■ **Pictures paired with source code**
^^^^
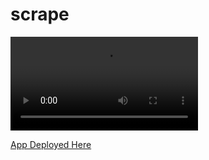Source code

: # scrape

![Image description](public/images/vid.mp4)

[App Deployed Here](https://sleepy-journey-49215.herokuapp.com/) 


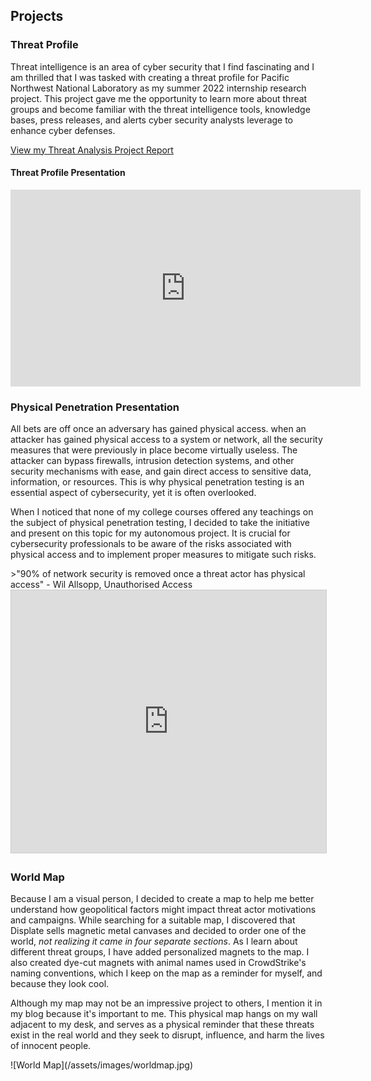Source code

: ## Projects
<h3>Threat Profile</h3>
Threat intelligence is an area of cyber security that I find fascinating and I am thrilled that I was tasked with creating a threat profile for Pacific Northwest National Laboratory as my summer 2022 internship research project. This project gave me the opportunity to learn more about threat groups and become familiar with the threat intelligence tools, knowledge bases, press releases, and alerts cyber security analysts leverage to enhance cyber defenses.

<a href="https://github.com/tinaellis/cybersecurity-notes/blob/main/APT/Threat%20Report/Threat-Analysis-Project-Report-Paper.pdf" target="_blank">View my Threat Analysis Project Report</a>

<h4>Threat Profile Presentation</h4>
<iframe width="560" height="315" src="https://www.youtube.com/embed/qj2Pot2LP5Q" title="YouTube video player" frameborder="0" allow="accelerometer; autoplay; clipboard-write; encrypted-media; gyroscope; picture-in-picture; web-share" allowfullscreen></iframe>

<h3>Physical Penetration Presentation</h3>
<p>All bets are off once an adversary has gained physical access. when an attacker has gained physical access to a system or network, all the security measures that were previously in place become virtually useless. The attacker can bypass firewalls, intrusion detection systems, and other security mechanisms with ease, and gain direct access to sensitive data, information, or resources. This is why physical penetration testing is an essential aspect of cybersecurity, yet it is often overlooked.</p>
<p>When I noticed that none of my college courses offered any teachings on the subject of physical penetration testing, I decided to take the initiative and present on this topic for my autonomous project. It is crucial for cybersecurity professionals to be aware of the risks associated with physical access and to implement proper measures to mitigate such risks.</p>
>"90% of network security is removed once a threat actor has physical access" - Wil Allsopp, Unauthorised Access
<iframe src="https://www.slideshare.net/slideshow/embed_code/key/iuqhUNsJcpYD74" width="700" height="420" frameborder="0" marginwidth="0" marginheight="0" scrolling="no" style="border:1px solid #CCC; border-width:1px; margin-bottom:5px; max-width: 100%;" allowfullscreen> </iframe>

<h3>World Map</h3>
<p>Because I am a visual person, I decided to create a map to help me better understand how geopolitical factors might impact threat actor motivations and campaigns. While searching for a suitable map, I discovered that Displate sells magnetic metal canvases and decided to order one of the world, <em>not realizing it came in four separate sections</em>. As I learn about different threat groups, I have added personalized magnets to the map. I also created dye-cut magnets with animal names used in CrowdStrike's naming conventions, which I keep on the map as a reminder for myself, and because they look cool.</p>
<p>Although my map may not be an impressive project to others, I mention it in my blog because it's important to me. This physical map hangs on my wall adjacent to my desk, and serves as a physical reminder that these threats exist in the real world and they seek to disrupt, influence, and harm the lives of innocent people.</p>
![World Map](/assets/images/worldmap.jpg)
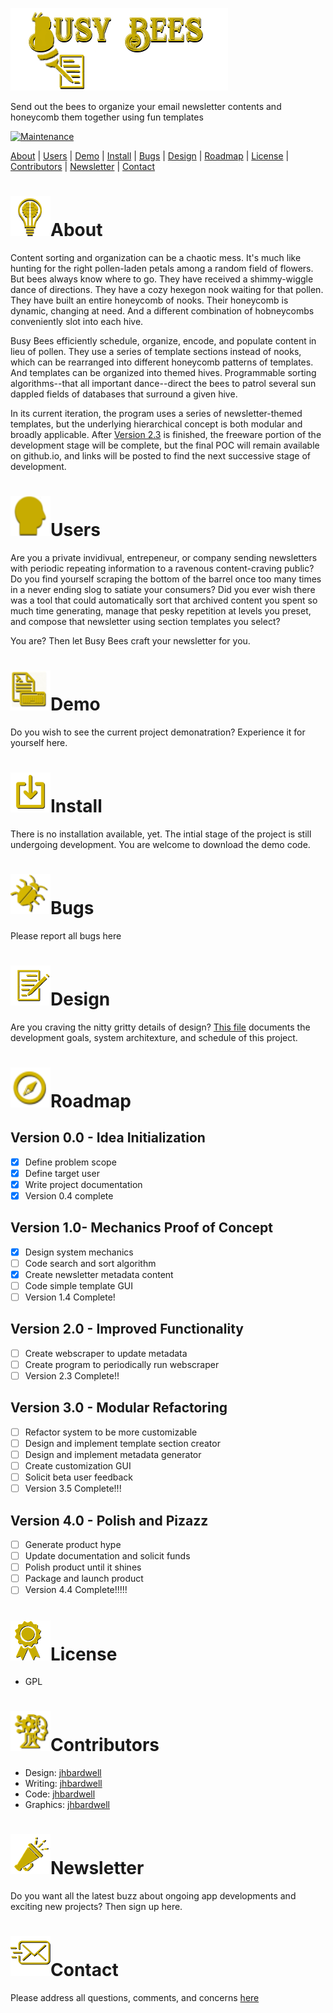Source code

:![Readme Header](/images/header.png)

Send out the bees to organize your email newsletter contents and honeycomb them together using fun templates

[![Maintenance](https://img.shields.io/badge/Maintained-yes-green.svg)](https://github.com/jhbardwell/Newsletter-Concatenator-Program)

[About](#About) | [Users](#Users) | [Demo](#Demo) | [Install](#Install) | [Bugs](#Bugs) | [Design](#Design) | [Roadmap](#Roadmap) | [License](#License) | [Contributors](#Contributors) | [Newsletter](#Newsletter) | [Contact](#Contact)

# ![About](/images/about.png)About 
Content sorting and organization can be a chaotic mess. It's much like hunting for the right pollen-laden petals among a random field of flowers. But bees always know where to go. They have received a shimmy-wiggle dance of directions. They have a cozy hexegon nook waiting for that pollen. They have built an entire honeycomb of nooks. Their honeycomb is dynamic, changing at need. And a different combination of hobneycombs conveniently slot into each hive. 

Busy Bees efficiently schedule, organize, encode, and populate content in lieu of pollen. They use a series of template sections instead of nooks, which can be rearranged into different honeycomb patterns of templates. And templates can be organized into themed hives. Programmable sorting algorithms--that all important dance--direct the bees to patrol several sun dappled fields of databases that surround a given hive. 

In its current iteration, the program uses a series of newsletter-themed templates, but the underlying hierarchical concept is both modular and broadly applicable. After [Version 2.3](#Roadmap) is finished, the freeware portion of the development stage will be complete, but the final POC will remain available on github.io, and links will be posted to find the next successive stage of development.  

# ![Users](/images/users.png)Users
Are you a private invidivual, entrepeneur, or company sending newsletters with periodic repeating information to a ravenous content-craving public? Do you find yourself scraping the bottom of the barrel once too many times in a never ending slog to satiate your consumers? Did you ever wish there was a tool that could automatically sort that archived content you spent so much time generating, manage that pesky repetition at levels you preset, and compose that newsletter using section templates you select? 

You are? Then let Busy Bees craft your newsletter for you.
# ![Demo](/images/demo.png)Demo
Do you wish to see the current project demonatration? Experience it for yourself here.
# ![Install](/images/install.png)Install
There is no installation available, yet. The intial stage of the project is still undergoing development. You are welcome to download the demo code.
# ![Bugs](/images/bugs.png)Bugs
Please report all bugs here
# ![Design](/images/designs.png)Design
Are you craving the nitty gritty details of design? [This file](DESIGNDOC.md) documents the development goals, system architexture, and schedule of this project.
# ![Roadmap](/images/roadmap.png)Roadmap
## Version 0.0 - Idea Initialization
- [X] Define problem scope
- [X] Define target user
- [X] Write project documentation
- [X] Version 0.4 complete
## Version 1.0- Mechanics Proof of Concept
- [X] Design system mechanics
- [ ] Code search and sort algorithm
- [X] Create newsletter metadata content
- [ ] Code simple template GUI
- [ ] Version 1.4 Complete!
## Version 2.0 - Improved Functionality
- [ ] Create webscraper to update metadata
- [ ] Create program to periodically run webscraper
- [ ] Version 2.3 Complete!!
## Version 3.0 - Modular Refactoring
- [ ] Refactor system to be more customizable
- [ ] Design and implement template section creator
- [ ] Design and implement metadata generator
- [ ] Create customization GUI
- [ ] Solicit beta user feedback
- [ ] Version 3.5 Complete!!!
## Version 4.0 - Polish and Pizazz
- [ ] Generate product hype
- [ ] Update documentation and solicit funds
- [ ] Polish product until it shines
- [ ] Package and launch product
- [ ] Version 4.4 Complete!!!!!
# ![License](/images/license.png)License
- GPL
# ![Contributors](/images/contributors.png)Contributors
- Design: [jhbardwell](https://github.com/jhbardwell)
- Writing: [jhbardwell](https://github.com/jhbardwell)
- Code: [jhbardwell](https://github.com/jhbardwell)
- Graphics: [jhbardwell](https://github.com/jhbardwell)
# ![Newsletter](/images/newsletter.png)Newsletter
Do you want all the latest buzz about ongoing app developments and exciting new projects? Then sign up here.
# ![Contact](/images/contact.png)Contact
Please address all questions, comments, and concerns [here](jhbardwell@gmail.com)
^^^^
■ **Directions for this task**
In your answer, print the entries above exactly, with the pictures left out.

■ **Expected answer**
Source code

: # scrape

![Image description](public/images/vid.mp4)

[App Deployed Here](https://sleepy-journey-49215.herokuapp.com/) 


Source code

: ## Projects
<h3>Threat Profile</h3>
Threat intelligence is an area of cyber security that I find fascinating and I am thrilled that I was tasked with creating a threat profile for Pacific Northwest National Laboratory as my summer 2022 internship research project. This project gave me the opportunity to learn more about threat groups and become familiar with the threat intelligence tools, knowledge bases, press releases, and alerts cyber security analysts leverage to enhance cyber defenses.

<a href="https://github.com/tinaellis/cybersecurity-notes/blob/main/APT/Threat%20Report/Threat-Analysis-Project-Report-Paper.pdf" target="_blank">View my Threat Analysis Project Report</a>

<h4>Threat Profile Presentation</h4>
<iframe width="560" height="315" src="https://www.youtube.com/embed/qj2Pot2LP5Q" title="YouTube video player" frameborder="0" allow="accelerometer; autoplay; clipboard-write; encrypted-media; gyroscope; picture-in-picture; web-share" allowfullscreen></iframe>

<h3>Physical Penetration Presentation</h3>
<p>All bets are off once an adversary has gained physical access. when an attacker has gained physical access to a system or network, all the security measures that were previously in place become virtually useless. The attacker can bypass firewalls, intrusion detection systems, and other security mechanisms with ease, and gain direct access to sensitive data, information, or resources. This is why physical penetration testing is an essential aspect of cybersecurity, yet it is often overlooked.</p>
<p>When I noticed that none of my college courses offered any teachings on the subject of physical penetration testing, I decided to take the initiative and present on this topic for my autonomous project. It is crucial for cybersecurity professionals to be aware of the risks associated with physical access and to implement proper measures to mitigate such risks.</p>
>"90% of network security is removed once a threat actor has physical access" - Wil Allsopp, Unauthorised Access
<iframe src="https://www.slideshare.net/slideshow/embed_code/key/iuqhUNsJcpYD74" width="700" height="420" frameborder="0" marginwidth="0" marginheight="0" scrolling="no" style="border:1px solid #CCC; border-width:1px; margin-bottom:5px; max-width: 100%;" allowfullscreen> </iframe>

<h3>World Map</h3>
<p>Because I am a visual person, I decided to create a map to help me better understand how geopolitical factors might impact threat actor motivations and campaigns. While searching for a suitable map, I discovered that Displate sells magnetic metal canvases and decided to order one of the world, <em>not realizing it came in four separate sections</em>. As I learn about different threat groups, I have added personalized magnets to the map. I also created dye-cut magnets with animal names used in CrowdStrike's naming conventions, which I keep on the map as a reminder for myself, and because they look cool.</p>
<p>Although my map may not be an impressive project to others, I mention it in my blog because it's important to me. This physical map hangs on my wall adjacent to my desk, and serves as a physical reminder that these threats exist in the real world and they seek to disrupt, influence, and harm the lives of innocent people.</p>
![World Map](/assets/images/worldmap.jpg)
Source code

:![Readme Header](/images/header.png)

Send out the bees to organize your email newsletter contents and honeycomb them together using fun templates

[![Maintenance](https://img.shields.io/badge/Maintained-yes-green.svg)](https://github.com/jhbardwell/Newsletter-Concatenator-Program)

[About](#About) | [Users](#Users) | [Demo](#Demo) | [Install](#Install) | [Bugs](#Bugs) | [Design](#Design) | [Roadmap](#Roadmap) | [License](#License) | [Contributors](#Contributors) | [Newsletter](#Newsletter) | [Contact](#Contact)

# ![About](/images/about.png)About 
Content sorting and organization can be a chaotic mess. It's much like hunting for the right pollen-laden petals among a random field of flowers. But bees always know where to go. They have received a shimmy-wiggle dance of directions. They have a cozy hexegon nook waiting for that pollen. They have built an entire honeycomb of nooks. Their honeycomb is dynamic, changing at need. And a different combination of hobneycombs conveniently slot into each hive. 

Busy Bees efficiently schedule, organize, encode, and populate content in lieu of pollen. They use a series of template sections instead of nooks, which can be rearranged into different honeycomb patterns of templates. And templates can be organized into themed hives. Programmable sorting algorithms--that all important dance--direct the bees to patrol several sun dappled fields of databases that surround a given hive. 

In its current iteration, the program uses a series of newsletter-themed templates, but the underlying hierarchical concept is both modular and broadly applicable. After [Version 2.3](#Roadmap) is finished, the freeware portion of the development stage will be complete, but the final POC will remain available on github.io, and links will be posted to find the next successive stage of development.  

# ![Users](/images/users.png)Users
Are you a private invidivual, entrepeneur, or company sending newsletters with periodic repeating information to a ravenous content-craving public? Do you find yourself scraping the bottom of the barrel once too many times in a never ending slog to satiate your consumers? Did you ever wish there was a tool that could automatically sort that archived content you spent so much time generating, manage that pesky repetition at levels you preset, and compose that newsletter using section templates you select? 

You are? Then let Busy Bees craft your newsletter for you.
# ![Demo](/images/demo.png)Demo
Do you wish to see the current project demonatration? Experience it for yourself here.
# ![Install](/images/install.png)Install
There is no installation available, yet. The intial stage of the project is still undergoing development. You are welcome to download the demo code.
# ![Bugs](/images/bugs.png)Bugs
Please report all bugs here
# ![Design](/images/designs.png)Design
Are you craving the nitty gritty details of design? [This file](DESIGNDOC.md) documents the development goals, system architexture, and schedule of this project.
# ![Roadmap](/images/roadmap.png)Roadmap
## Version 0.0 - Idea Initialization
- [X] Define problem scope
- [X] Define target user
- [X] Write project documentation
- [X] Version 0.4 complete
## Version 1.0- Mechanics Proof of Concept
- [X] Design system mechanics
- [ ] Code search and sort algorithm
- [X] Create newsletter metadata content
- [ ] Code simple template GUI
- [ ] Version 1.4 Complete!
## Version 2.0 - Improved Functionality
- [ ] Create webscraper to update metadata
- [ ] Create program to periodically run webscraper
- [ ] Version 2.3 Complete!!
## Version 3.0 - Modular Refactoring
- [ ] Refactor system to be more customizable
- [ ] Design and implement template section creator
- [ ] Design and implement metadata generator
- [ ] Create customization GUI
- [ ] Solicit beta user feedback
- [ ] Version 3.5 Complete!!!
## Version 4.0 - Polish and Pizazz
- [ ] Generate product hype
- [ ] Update documentation and solicit funds
- [ ] Polish product until it shines
- [ ] Package and launch product
- [ ] Version 4.4 Complete!!!!!
# ![License](/images/license.png)License
- GPL
# ![Contributors](/images/contributors.png)Contributors
- Design: [jhbardwell](https://github.com/jhbardwell)
- Writing: [jhbardwell](https://github.com/jhbardwell)
- Code: [jhbardwell](https://github.com/jhbardwell)
- Graphics: [jhbardwell](https://github.com/jhbardwell)
# ![Newsletter](/images/newsletter.png)Newsletter
Do you want all the latest buzz about ongoing app developments and exciting new projects? Then sign up here.
# ![Contact](/images/contact.png)Contact
Please address all questions, comments, and concerns [here](jhbardwell@gmail.com)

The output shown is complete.